Task to complete: Would you return the lines that run from the start of the data below to the line with "Het eerste luik", both included, exactly as written and without pictures?

Provided material:
* * * * * * *
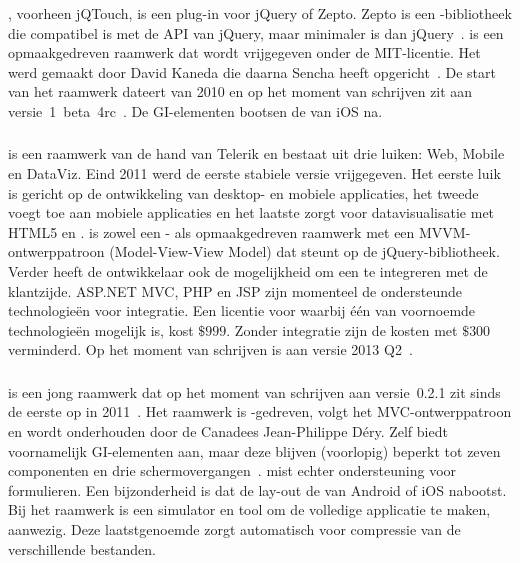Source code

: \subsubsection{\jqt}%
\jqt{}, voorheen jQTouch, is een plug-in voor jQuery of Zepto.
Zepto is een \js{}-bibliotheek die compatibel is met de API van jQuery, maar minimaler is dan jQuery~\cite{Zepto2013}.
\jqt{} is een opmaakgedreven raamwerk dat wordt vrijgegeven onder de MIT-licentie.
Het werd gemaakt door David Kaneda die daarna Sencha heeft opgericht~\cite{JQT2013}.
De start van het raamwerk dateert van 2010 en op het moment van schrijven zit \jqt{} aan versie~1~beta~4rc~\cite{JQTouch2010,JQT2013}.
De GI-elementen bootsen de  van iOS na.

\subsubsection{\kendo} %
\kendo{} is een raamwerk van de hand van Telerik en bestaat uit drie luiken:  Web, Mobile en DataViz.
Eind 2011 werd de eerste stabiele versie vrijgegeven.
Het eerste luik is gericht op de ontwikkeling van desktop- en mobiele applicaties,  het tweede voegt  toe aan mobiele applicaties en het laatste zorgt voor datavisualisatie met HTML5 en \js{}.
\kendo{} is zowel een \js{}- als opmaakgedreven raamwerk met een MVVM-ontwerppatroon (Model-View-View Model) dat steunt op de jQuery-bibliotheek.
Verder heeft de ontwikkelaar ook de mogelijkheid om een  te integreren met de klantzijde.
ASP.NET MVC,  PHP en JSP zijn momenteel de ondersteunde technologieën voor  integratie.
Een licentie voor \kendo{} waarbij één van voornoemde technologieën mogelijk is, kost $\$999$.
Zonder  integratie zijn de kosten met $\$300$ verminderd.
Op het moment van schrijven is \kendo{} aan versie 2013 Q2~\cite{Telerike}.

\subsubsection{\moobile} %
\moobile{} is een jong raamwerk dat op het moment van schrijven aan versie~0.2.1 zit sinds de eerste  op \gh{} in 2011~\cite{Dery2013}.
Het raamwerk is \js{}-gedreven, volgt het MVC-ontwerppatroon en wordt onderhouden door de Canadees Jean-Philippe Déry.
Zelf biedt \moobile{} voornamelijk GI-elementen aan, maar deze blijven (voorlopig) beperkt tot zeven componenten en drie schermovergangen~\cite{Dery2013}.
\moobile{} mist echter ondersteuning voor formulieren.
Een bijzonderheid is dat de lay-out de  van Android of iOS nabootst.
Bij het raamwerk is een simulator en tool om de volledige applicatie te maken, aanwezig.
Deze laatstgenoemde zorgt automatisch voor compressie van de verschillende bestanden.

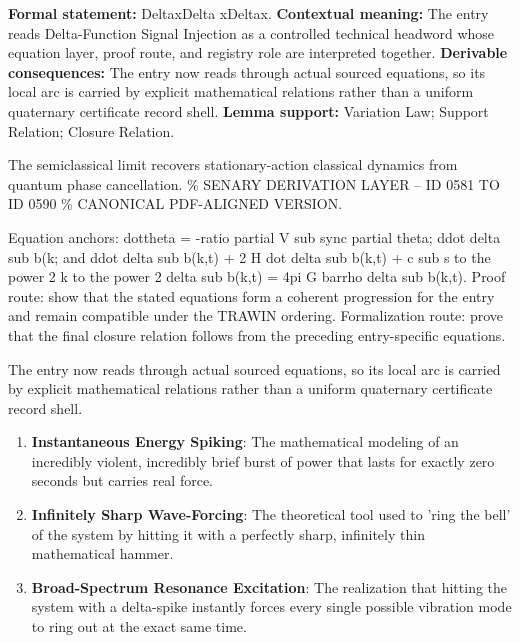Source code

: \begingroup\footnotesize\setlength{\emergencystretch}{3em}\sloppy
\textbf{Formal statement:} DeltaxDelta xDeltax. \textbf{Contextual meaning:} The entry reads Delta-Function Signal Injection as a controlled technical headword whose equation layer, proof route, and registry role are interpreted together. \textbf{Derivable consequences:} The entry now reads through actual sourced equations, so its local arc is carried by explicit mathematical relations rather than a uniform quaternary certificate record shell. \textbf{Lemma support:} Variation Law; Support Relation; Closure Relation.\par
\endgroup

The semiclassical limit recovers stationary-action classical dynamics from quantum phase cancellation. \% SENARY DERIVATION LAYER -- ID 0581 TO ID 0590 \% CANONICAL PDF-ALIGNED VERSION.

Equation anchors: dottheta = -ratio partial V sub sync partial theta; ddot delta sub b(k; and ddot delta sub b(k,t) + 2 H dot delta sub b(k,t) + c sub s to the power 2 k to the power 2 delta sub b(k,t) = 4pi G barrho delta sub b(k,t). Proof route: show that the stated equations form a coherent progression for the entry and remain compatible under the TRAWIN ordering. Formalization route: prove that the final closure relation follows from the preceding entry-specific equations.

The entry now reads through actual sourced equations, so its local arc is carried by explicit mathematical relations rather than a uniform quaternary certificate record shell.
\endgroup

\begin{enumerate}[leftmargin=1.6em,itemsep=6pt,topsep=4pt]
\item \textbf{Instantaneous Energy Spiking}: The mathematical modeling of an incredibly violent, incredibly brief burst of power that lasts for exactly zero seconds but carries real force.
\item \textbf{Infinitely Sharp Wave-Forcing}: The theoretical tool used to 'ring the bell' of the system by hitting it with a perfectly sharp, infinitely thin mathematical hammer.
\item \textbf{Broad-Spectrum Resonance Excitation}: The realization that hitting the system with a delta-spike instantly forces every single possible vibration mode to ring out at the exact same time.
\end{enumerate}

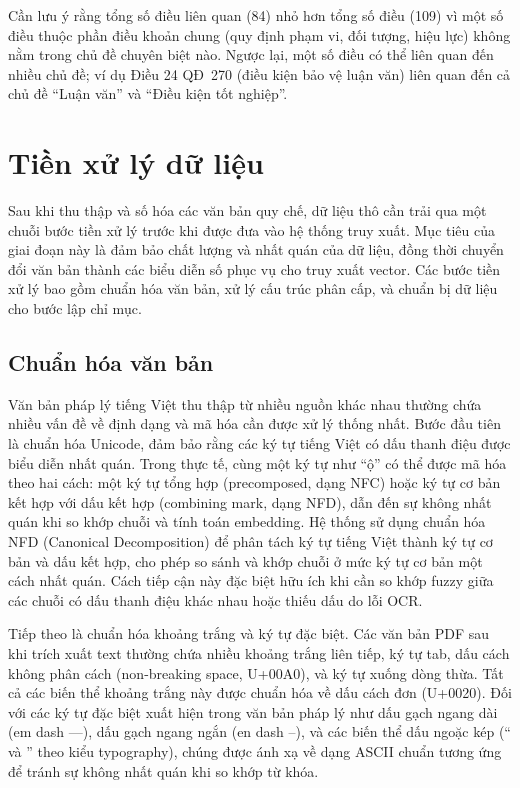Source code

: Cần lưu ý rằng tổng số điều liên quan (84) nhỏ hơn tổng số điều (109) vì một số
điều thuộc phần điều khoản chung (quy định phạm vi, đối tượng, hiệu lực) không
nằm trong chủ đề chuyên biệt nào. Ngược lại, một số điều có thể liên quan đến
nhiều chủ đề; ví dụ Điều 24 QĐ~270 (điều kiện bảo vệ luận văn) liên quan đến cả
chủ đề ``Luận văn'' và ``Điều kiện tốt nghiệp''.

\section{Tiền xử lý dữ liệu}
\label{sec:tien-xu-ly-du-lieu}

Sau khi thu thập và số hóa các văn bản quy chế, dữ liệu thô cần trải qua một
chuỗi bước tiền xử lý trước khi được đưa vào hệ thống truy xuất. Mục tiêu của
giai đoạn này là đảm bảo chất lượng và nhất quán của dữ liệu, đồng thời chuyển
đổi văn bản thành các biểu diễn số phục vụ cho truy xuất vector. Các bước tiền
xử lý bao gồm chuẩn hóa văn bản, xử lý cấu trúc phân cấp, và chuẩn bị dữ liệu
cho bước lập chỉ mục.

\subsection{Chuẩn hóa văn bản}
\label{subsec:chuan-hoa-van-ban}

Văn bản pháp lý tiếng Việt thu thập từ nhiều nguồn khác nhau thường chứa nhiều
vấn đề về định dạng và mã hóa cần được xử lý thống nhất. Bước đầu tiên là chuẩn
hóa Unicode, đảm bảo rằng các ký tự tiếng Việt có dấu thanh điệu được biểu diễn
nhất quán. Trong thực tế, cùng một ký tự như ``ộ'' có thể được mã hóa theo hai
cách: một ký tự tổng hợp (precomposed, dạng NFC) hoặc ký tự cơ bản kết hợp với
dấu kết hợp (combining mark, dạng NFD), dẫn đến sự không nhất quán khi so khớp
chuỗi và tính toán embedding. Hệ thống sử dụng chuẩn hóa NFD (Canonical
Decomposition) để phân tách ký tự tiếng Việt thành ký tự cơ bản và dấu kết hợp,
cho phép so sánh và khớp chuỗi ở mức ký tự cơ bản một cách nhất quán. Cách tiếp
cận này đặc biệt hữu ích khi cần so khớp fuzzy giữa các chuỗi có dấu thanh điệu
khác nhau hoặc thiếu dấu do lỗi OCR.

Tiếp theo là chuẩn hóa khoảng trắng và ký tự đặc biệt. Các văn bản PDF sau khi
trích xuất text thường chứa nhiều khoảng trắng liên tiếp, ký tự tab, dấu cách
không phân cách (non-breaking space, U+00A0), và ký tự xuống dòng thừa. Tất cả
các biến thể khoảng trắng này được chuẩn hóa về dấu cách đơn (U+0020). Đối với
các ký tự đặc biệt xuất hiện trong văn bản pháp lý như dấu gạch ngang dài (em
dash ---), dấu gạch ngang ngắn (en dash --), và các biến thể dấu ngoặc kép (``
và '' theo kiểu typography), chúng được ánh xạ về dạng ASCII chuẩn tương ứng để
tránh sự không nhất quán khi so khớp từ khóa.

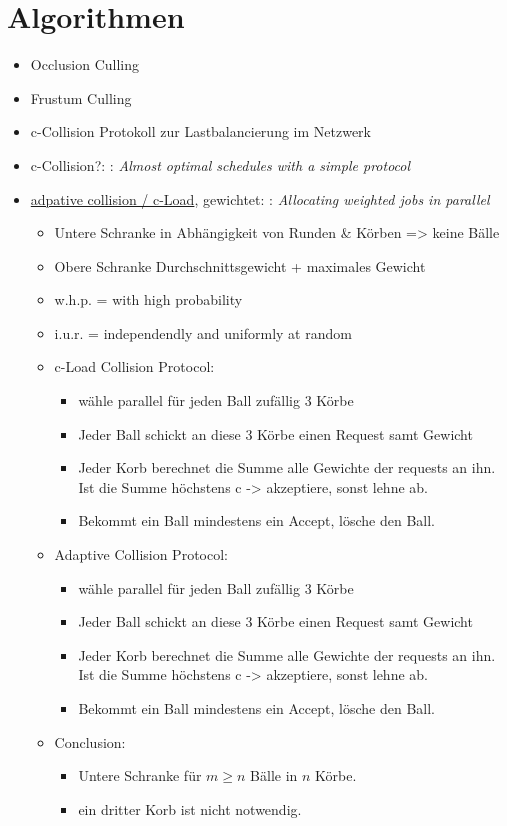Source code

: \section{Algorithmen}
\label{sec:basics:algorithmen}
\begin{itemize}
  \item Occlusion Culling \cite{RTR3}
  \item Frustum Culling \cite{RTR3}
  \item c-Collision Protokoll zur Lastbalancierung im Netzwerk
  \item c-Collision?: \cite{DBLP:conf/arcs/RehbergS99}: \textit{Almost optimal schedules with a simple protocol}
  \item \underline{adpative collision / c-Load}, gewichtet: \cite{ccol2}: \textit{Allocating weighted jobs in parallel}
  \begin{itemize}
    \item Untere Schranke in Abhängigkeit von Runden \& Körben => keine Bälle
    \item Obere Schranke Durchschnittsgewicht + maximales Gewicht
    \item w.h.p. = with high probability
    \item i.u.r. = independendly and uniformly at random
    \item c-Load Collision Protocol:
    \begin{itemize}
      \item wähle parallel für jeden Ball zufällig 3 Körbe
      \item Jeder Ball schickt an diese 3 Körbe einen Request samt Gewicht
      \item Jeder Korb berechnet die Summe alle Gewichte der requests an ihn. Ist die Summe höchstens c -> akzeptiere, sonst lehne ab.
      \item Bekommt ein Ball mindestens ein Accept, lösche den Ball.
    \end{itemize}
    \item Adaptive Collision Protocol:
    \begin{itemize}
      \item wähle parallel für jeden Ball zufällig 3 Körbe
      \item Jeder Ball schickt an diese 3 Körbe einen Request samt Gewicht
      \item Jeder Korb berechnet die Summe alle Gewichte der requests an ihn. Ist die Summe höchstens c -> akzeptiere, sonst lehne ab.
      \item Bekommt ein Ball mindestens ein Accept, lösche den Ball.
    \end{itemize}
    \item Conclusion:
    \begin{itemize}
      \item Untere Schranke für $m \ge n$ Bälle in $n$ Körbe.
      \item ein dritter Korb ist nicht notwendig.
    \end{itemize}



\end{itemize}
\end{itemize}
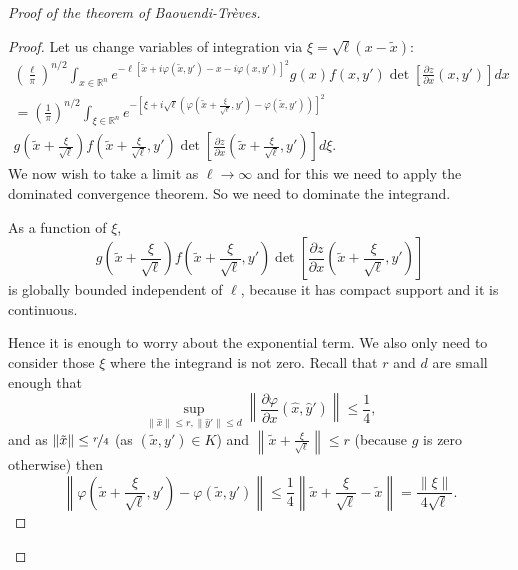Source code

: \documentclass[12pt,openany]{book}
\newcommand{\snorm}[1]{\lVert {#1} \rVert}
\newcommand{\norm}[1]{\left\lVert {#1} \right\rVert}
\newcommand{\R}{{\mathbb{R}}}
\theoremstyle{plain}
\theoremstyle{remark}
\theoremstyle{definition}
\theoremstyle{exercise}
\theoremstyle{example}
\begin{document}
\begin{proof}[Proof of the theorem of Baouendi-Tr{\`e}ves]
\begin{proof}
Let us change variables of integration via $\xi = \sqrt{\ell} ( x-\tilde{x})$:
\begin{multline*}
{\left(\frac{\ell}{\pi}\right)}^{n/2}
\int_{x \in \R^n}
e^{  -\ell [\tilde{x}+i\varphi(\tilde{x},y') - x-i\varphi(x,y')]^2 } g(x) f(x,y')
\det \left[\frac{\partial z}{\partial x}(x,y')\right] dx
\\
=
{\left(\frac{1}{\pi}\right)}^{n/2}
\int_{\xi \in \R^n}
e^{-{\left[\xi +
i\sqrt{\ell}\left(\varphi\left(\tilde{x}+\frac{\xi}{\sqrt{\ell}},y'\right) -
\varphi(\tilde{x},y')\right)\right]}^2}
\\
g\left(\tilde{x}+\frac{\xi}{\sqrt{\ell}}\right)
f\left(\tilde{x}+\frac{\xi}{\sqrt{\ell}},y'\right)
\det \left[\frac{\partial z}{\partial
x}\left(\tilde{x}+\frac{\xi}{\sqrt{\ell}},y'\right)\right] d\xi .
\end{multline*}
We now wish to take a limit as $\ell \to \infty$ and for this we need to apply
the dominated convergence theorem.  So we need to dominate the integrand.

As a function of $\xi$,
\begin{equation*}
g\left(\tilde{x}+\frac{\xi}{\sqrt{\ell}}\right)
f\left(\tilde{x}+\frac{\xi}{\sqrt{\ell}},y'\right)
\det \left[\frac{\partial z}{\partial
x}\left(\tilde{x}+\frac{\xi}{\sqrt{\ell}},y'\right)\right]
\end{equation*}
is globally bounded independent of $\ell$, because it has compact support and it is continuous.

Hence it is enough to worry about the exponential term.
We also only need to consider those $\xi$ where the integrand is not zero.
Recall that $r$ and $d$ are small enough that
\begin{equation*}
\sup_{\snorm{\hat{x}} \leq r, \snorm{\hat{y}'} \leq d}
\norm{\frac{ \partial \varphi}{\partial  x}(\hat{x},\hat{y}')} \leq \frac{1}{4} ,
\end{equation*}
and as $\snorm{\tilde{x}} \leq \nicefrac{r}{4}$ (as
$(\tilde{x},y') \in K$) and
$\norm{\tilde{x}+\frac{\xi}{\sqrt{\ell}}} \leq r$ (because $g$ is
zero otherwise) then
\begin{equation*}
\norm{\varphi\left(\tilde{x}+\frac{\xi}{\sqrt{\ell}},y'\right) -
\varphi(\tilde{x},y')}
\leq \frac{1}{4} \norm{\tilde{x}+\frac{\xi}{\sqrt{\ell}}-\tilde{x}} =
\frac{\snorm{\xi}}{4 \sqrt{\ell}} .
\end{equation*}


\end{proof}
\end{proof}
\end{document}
* * * * * * *
Exercise response:
Source code

: \subsubsection{\jqt}%
\jqt{}, voorheen jQTouch, is een plug-in voor jQuery of Zepto.
Zepto is een \js{}-bibliotheek die compatibel is met de API van jQuery, maar minimaler is dan jQuery~\cite{Zepto2013}.
\jqt{} is een opmaakgedreven raamwerk dat wordt vrijgegeven onder de MIT-licentie.
Het werd gemaakt door David Kaneda die daarna Sencha heeft opgericht~\cite{JQT2013}.
De start van het raamwerk dateert van 2010 en op het moment van schrijven zit \jqt{} aan versie~1~beta~4rc~\cite{JQTouch2010,JQT2013}.
De GI-elementen bootsen de  van iOS na.

\subsubsection{\kendo} %
\kendo{} is een raamwerk van de hand van Telerik en bestaat uit drie luiken:  Web, Mobile en DataViz.
Eind 2011 werd de eerste stabiele versie vrijgegeven.
Het eerste luik is gericht op de ontwikkeling van desktop- en mobiele applicaties,  het tweede voegt  toe aan mobiele applicaties en het laatste zorgt voor datavisualisatie met HTML5 en \js{}.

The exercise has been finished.